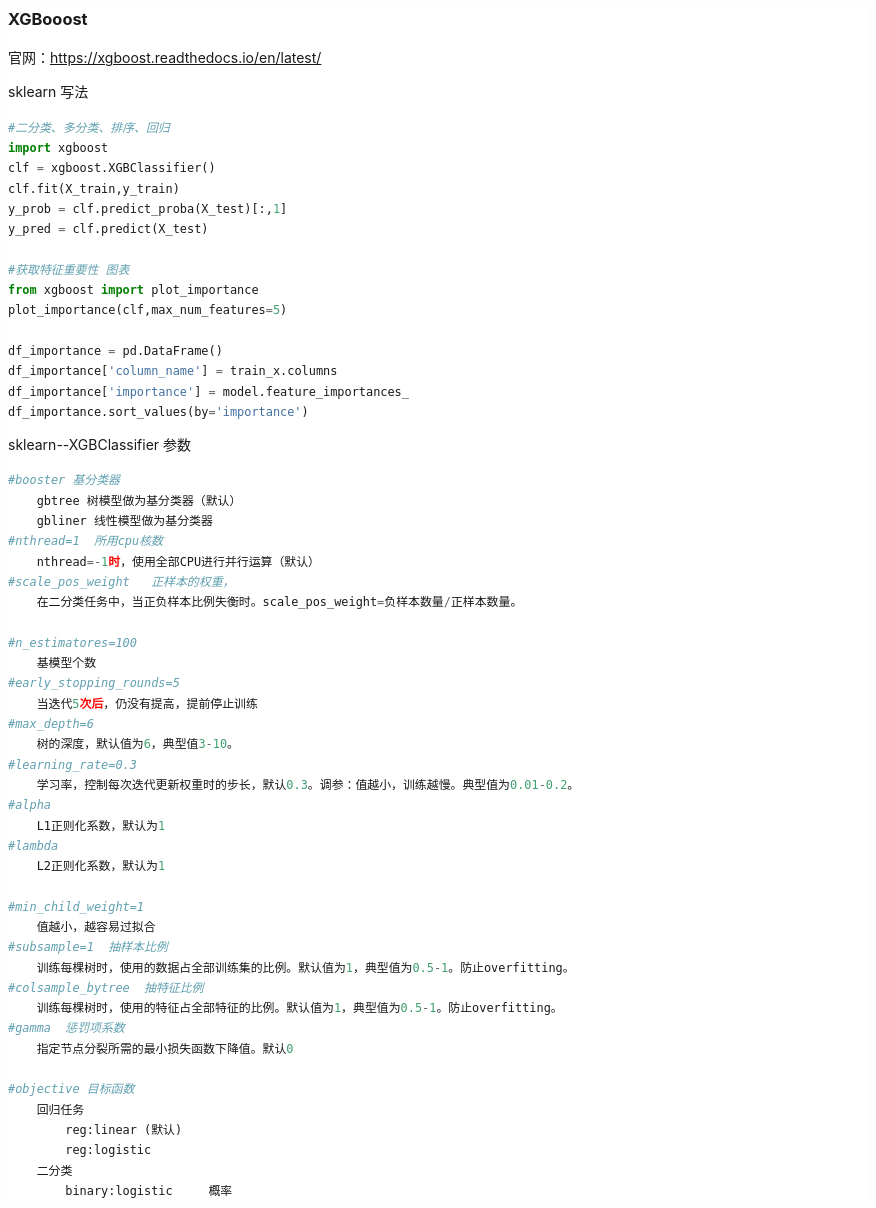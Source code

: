 

### XGBooost

官网：https://xgboost.readthedocs.io/en/latest/



sklearn 写法

```python
#二分类、多分类、排序、回归
import xgboost
clf = xgboost.XGBClassifier()
clf.fit(X_train,y_train)
y_prob = clf.predict_proba(X_test)[:,1]                          
y_pred = clf.predict(X_test)                                        

#获取特征重要性 图表
from xgboost import plot_importance
plot_importance(clf,max_num_features=5)

df_importance = pd.DataFrame()          
df_importance['column_name'] = train_x.columns
df_importance['importance'] = model.feature_importances_
df_importance.sort_values(by='importance')
```

sklearn--XGBClassifier 参数

```python
#booster 基分类器
    gbtree 树模型做为基分类器（默认）
    gbliner 线性模型做为基分类器
#nthread=1  所用cpu核数
    nthread=-1时，使用全部CPU进行并行运算（默认）
#scale_pos_weight	正样本的权重，
	在二分类任务中，当正负样本比例失衡时。scale_pos_weight=负样本数量/正样本数量。

#n_estimatores=100
	基模型个数 
#early_stopping_rounds=5
	当迭代5次后，仍没有提高，提前停止训练
#max_depth=6
	树的深度，默认值为6，典型值3-10。
#learning_rate=0.3
	学习率，控制每次迭代更新权重时的步长，默认0.3。调参：值越小，训练越慢。典型值为0.01-0.2。
#alpha
    L1正则化系数，默认为1
#lambda
    L2正则化系数，默认为1
 
#min_child_weight=1
	值越小，越容易过拟合
#subsample=1  抽样本比例
	训练每棵树时，使用的数据占全部训练集的比例。默认值为1，典型值为0.5-1。防止overfitting。
#colsample_bytree  抽特征比例
	训练每棵树时，使用的特征占全部特征的比例。默认值为1，典型值为0.5-1。防止overfitting。
#gamma	惩罚项系数
	指定节点分裂所需的最小损失函数下降值。默认0

#objective 目标函数
    回归任务
        reg:linear (默认)
        reg:logistic 
    二分类
        binary:logistic     概率 
```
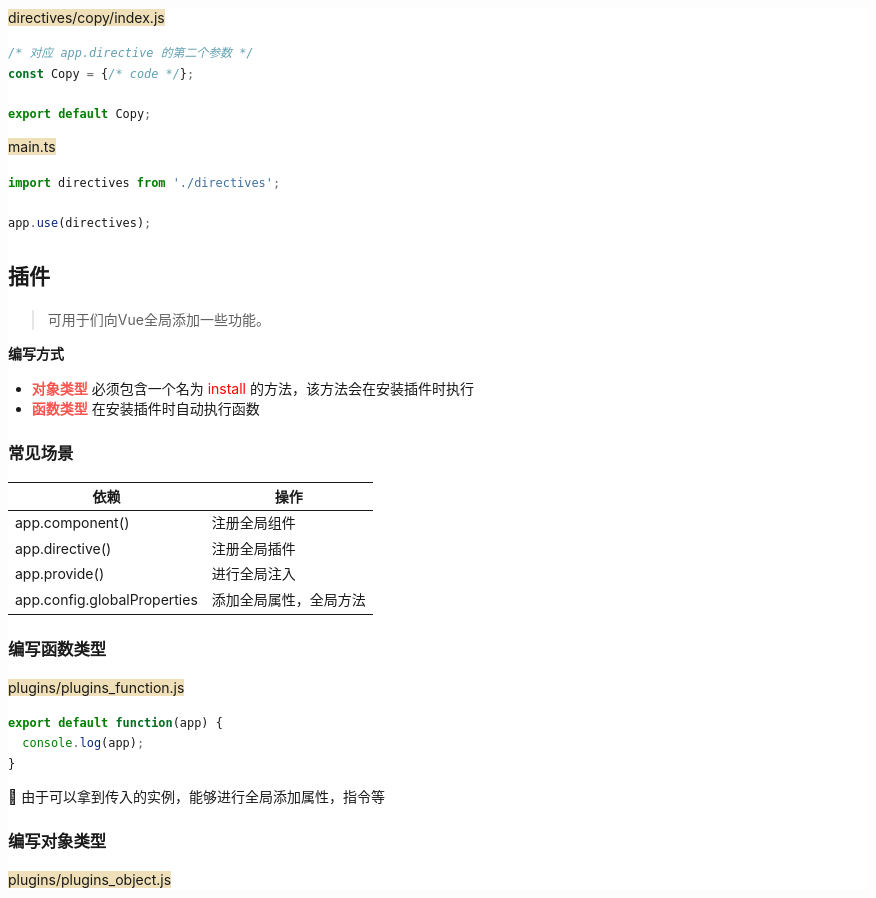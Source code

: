 <span style="background: #efe0b9">directives/copy/index.js</span>

```javascript
/* 对应 app.directive 的第二个参数 */
const Copy = {/* code */};

export default Copy;
```

<span style="background: #efe0b9">main.ts</span>

```javascript
import directives from './directives';

app.use(directives);
```



## 插件

> 可用于们向Vue全局添加一些功能。

**编写方式**

- <span style="color: #f7534f;font-weight:600">对象类型</span> 必须包含一个名为 <span style="color: #ff0000">install</span> 的方法，该方法会在安装插件时执行
- <span style="color: #f7534f;font-weight:600">函数类型</span> 在安装插件时自动执行函数



### 常见场景

| 依赖                        | 操作                   |
| --------------------------- | ---------------------- |
| app.component()             | 注册全局组件           |
| app.directive()             | 注册全局插件           |
| app.provide()               | 进行全局注入           |
| app.config.globalProperties | 添加全局属性，全局方法 |

### 编写函数类型

<span style="background: #efe0b9">plugins/plugins_function.js</span>

```javascript
export default function(app) {
  console.log(app);
}
```

:whale: 由于可以拿到传入的实例，能够进行全局添加属性，指令等

### 编写对象类型

<span style="background: #efe0b9">plugins/plugins_object.js</span>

=-=-=

All lines above that contain "sklearn" are required in the answer.

sklearn 写法
sklearn--XGBClassifier 参数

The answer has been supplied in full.